Tuesday, January 30, 2018

US v. Rodriguez, No. 16-10017 (1-30-18)(Bennett w/Kozinski & Friedland). 

This is an Az FPD case. In the 9th's reversal of an alien smuggling conviction, there are two important issues: (1) a bad jury instruction for "reckless disregard"; and (2) a confrontation clause violation in the video deposition as the government failed to make a sufficient showing of unavailability. The 9th found that the jury instruction defining "reckless disregard" was flawed. The instruction may have required the defendant to be aware of facts to draw an inference, but it plainly did not require that the defendant actually draw the inference.  This was key under the facts of this case.
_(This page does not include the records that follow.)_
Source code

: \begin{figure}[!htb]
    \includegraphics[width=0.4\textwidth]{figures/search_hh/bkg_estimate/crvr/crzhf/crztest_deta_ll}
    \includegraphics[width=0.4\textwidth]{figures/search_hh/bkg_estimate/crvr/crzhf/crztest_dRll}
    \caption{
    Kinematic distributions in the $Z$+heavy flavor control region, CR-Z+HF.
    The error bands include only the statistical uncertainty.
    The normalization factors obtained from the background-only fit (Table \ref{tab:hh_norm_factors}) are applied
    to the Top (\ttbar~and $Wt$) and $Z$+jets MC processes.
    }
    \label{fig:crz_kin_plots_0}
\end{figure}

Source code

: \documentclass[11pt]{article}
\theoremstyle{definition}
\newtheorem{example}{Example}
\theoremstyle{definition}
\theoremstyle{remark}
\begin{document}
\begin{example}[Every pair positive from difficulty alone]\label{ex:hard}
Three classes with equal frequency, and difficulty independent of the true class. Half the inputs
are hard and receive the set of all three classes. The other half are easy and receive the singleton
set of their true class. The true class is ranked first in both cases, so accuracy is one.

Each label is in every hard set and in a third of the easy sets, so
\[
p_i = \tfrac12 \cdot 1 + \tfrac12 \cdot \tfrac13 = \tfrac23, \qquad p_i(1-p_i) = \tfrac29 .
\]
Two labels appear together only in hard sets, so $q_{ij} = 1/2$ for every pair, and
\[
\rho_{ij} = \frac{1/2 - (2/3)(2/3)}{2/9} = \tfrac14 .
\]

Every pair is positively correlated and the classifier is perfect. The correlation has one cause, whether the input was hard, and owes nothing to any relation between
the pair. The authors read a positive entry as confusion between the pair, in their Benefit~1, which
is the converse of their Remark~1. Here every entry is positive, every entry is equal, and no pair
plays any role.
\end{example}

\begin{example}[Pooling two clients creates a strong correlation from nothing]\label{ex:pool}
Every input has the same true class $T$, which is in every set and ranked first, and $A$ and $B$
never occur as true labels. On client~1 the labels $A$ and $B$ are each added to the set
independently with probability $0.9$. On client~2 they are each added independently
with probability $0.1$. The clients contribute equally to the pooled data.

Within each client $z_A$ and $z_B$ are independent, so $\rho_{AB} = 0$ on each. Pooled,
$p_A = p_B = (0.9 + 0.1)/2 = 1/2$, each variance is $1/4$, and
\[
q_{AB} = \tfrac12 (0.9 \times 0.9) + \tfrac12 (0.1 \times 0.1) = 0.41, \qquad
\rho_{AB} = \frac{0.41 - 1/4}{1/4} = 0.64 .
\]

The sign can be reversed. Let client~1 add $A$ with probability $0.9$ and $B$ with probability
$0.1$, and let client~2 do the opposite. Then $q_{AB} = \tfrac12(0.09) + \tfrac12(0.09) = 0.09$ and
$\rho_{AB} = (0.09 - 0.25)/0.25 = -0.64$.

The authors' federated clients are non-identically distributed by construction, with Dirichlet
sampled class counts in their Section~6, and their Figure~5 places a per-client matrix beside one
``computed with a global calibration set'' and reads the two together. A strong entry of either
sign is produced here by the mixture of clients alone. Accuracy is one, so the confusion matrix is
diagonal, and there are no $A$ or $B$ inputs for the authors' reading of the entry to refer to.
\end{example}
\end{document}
The 9th rejected the government's waiver arguments, concluding too that the government waived any harmless-error review by failing to argue it.  Second, the 9th held that the government violated the Confrontation Clause by failing to demonstrate that a deported witness was unavailable to testify when the government did not make reasonable efforts to secure the witness's presence at trial.  The government did not act in good faith.  The government knew that the witness's counsel had lost contact with the witness.  Yet, the government possessed the witness's identification card, with his address, and could have taken steps to contact him, or provide the information to the witness's counsel or defendant. The government further did not show that the witness would not have returned.

Congrats to Edie Cunningham, AFPD Az  (Tucson).